ある村に、それはそれは可愛らしい少女が暮らしていた。青い瞳に金色の髪という、大して珍しくもない色合いをしていたが、幼くもその美貌は村人の目を引いた。


 しかし、成人を間近に控えた頃、彼女は死ぬこととなる。その年、十四。彼女は一度も大人になることなくその一生を終えたのである……。


 ーーーーーー


 そして、その少女の火葬の日がやってきた。


『いぃやぁああああーっ!?!? わだっ、私のからだあーーっ!!』

 少女はズビーと鼻水を啜って、それからまた悲鳴をあげた。


 ぱちぱちと火の爆ぜる音がし、焦げ臭い匂いが辺りに充満する。


 当然その火の中心にあるのは、少女の体。しかし、彼女の精神は幽霊となって未だ健在である。

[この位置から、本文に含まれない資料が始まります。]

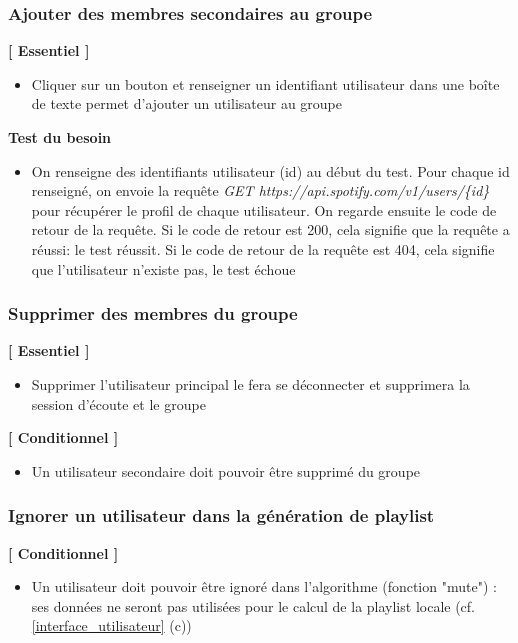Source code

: \documentclass{article}
\begin{document}
		\subsubsection{Ajouter des membres secondaires au groupe}  \label{connexion}
		\textbf{[ Essentiel ]}
		\begin{itemize}
			\item Cliquer sur un bouton et renseigner un identifiant utilisateur dans une boîte de texte permet d'ajouter un utilisateur au groupe
		\end{itemize}
		\textbf{Test du besoin} 
		\begin{itemize}
			\item On renseigne des identifiants utilisateur (id) au début du test. Pour chaque id renseigné, on envoie la requête \textit{GET https://api.spotify.com/v1/users/\{id\}} pour récupérer le profil de chaque utilisateur. On regarde ensuite le code de retour de la requête. Si le code de retour est 200, cela signifie que la requête a réussi: le test réussit. Si le code de retour de la requête est 404, cela signifie que l'utilisateur n'existe pas, le test échoue
		\end{itemize}
		\subsubsection{Supprimer des membres du groupe}
		\textbf{[ Essentiel ]}
		\begin{itemize}
			\item Supprimer l'utilisateur principal le fera se déconnecter et supprimera la session d'écoute et le groupe
		\end{itemize}
		\textbf{[ Conditionnel ]}
		\begin{itemize}
			\item Un utilisateur secondaire doit pouvoir être supprimé du groupe
		\end{itemize}
						            
		\subsubsection{Ignorer un utilisateur dans la génération de playlist}
		\textbf{[ Conditionnel ]}
		\begin{itemize}
			\item Un utilisateur doit pouvoir être ignoré dans l'algorithme (fonction "mute") : ses données ne seront pas utilisées pour le calcul de la playlist locale (cf. \ref{interface_utilisateur} (c))
		\end{itemize}
\end{document}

 何故かはまだ誰も知らない。もちろん、この少女本人さえも。


(いや、本当になんで生きてるの?)

 別に生きているとは言い難い状態なのだが、少女は細かいことは気にしない主義だった。幽霊だろうがなんだろうが生きているものは生きているのだ。


 少女は自分にそう言い聞かせた。


 その時、大きな音を立てて火がいっそう大きく燃え上がった。その火の中にある少女の死体がどうなったかはもう明らかだ。


『やめぇーーっ!!』

 少女、ノノイはだだと滝のような涙を流しながら縋るように自分の両親を見た。どうかこの火葬を止めてくれ、と。

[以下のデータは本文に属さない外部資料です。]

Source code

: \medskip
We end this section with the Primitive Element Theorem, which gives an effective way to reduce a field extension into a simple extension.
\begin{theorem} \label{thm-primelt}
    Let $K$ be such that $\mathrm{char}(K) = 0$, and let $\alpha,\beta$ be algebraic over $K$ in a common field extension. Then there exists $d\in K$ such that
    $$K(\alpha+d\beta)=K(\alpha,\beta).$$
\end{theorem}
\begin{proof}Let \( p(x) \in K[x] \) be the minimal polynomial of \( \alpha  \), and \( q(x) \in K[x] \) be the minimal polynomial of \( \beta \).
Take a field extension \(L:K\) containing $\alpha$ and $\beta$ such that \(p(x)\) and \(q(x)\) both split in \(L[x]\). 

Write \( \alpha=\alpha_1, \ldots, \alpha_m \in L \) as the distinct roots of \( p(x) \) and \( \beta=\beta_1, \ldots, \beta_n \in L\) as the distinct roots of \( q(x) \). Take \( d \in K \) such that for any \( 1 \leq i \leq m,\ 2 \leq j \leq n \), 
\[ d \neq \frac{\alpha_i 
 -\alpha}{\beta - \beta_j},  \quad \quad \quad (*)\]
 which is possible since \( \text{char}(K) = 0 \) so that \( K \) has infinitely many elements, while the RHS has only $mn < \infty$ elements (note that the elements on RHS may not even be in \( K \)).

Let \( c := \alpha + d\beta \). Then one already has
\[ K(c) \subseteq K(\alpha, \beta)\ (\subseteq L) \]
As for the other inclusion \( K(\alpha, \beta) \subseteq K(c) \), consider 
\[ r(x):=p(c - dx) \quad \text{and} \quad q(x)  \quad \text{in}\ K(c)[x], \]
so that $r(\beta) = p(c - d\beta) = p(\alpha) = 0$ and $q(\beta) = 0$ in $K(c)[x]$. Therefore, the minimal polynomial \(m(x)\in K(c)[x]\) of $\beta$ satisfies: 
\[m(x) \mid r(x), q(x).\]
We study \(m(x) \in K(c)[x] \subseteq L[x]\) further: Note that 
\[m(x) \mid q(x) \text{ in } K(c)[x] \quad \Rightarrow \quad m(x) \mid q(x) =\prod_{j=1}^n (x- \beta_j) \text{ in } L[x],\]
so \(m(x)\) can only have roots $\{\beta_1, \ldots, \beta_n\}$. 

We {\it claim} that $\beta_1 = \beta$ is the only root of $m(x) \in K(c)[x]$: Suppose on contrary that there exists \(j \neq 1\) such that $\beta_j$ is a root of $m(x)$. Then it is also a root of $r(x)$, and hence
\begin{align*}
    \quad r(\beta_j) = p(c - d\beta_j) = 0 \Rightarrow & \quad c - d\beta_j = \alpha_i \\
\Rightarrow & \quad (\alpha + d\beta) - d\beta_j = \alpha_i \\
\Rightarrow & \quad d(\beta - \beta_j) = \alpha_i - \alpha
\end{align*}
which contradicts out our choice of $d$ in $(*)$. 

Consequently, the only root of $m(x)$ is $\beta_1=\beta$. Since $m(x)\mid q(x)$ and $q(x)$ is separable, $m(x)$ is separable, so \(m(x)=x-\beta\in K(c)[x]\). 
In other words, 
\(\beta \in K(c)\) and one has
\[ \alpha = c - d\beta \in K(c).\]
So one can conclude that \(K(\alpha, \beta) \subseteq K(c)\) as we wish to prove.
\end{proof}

 だがもちろん、いつまで経っても彼らが自分たちの愛しい幽霊(むすめ)に気がつく兆しはない。


「ああ、ノノイ、どうして……」

 目の前で飛び跳ねて見せても、両親はワナワナと唇を震わせてただ悲しむばかりである。


 それを見てノノイもまた複雑な気分になった。


 が、あまりに無視されるのでだんだんと怒りが込み上げてきた。


『……。もうっ!! 怒った! 気づいてよ! ……ねえ!? おかーさーんっっ!!』


 幽霊として両親に絡みはじめてから既にかなりの時が立っていたが、ノノイは飽きることなく喚き続ける。


「おい、母さん、燃えるの、遅くないか?」

「……ええ。それは私も気になっていたわ。まさか、、」

 ノノイの父と母は涙目で首を傾げた。ノノイの肉はほとんど焼け落ちていたものの、その骨だけは未だ白く、赤い火をきらりと反射していた。


 朽ちにくい体、それは強力な魔法を扱う才能を持つものに共通して存在する特徴だ。魔力を無意識のうちに体に通すことで、肉体が魔に特化したものへと変質してしまうのだ。

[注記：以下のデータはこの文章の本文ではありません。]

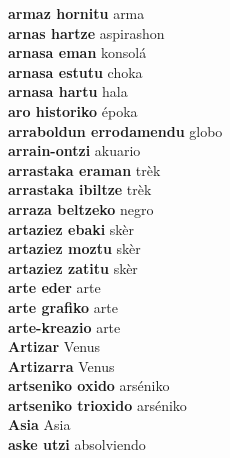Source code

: \textbf{ armaz hornitu  } arma \\
\textbf{ arnas hartze  } aspirashon \\
\textbf{ arnasa eman  } konsolá \\
\textbf{ arnasa estutu  } choka \\
\textbf{ arnasa hartu  } hala \\
\textbf{ aro historiko  } époka \\
\textbf{ arraboldun errodamendu  } globo \\
\textbf{ arrain-ontzi  } akuario \\
\textbf{ arrastaka eraman  } trèk \\
\textbf{ arrastaka ibiltze  } trèk \\
\textbf{ arraza beltzeko  } negro \\
\textbf{ artaziez ebaki  } skèr \\
\textbf{ artaziez moztu  } skèr \\
\textbf{ artaziez zatitu  } skèr \\
\textbf{ arte eder  } arte \\
\textbf{ arte grafiko  } arte \\
\textbf{ arte-kreazio  } arte \\
\textbf{ Artizar  } Venus \\
\textbf{ Artizarra  } Venus \\
\textbf{ artseniko oxido  } arséniko \\
\textbf{ artseniko trioxido  } arséniko \\
\textbf{ Asia  } Asia \\
\textbf{ aske utzi  } absolviendo \\

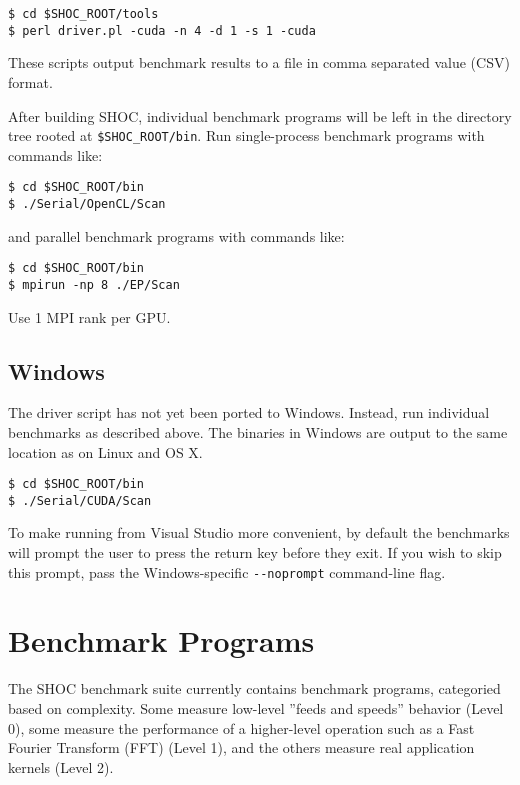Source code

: \documentclass[11pt]{article}
\begin{document}
\begin{Verbatim}[frame=single]
$ cd $SHOC_ROOT/tools
$ perl driver.pl -cuda -n 4 -d 1 -s 1 -cuda
\end{Verbatim}

These scripts output benchmark results to a file in comma separated value (CSV) format.

After building SHOC, individual benchmark programs will be left in the
directory tree rooted at \verb+$SHOC_ROOT/bin+.
Run single-process benchmark programs with commands like:

\begin{Verbatim}[frame=single]
$ cd $SHOC_ROOT/bin
$ ./Serial/OpenCL/Scan 
\end{Verbatim}

and parallel benchmark programs with commands like:

\begin{Verbatim}[frame=single]
$ cd $SHOC_ROOT/bin
$ mpirun -np 8 ./EP/Scan
\end{Verbatim}

Use 1 MPI rank per GPU.  

\subsection{Windows}

The driver script has not yet been ported to Windows.
Instead, run individual benchmarks as described above.
The binaries in Windows are output to the same location
as on Linux and OS X.

\begin{Verbatim}[frame=single]
$ cd $SHOC_ROOT/bin
$ ./Serial/CUDA/Scan 
\end{Verbatim}

To make running from Visual Studio more convenient,
by default the benchmarks will prompt the user
to press the return key before they exit.
If you wish to skip this prompt, pass the
Windows-specific \verb+--noprompt+ command-line flag.

\section{Benchmark Programs}\label{sec:programs}

The SHOC benchmark suite currently contains benchmark programs, categoried
based on complexity.  Some measure low-level ''feeds and speeds'' behavior
(Level 0), some measure the performance of a higher-level operation such 
as a Fast Fourier Transform (FFT) (Level 1), and the others measure 
real application kernels (Level 2).
\end{document}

 ノノイの遺骨がなかなか燃えないのも、これが原因なのだろうか。


「もし生きていたら、すごい魔法使いになっていたのかもしれないのね……」

「ああ……」

 夫婦揃って顔を見合わせ、抱き合っておいおいと泣き出した。


『…………。』

 ノノイは娘がいない(と思っている)両親の仲睦まじい様子に少々引いたが、自分にはどうやら魔の才があるらしいと分かり、驚いて自分の両手を見下ろした。体はすっかり透き通ってしまって、掌越しにも地面の草がはっきりと見えた。


(もしかして、私が幽霊になってることと何か関係があるとか?)


 魔法というと火や水を出すようなものが一般的で、誰かが使っているのも見たことがあるが。


『幽霊になる魔法……?』

 御伽噺の話だが、魔法で空を飛んだ者を、天候を変えたものを、不老不死になったものを知っている。


『うーん。わからない! 未練もないけど、好き勝手できるのならそうさせてもらうわ! これって誰に悪さしてもバレないってことよね! だったら一通り悪いことしてもいいわよね! ねっ! 父さん!』

 あい変わらず返事はないが、ノノイはめげない。


(そうよ、生きてさえいればまだ希望はある! どこかに私が見える人も居るはずよ!)


 当たり前のことだが、ノノイは幽霊なので何にも触ることはできない。悪いことなど、しようが無いのだ。


 それでも、ばかなノノイは全く気がつかない。


 ただ一人大声で笑いながら、悪戯の標的を探しに行った。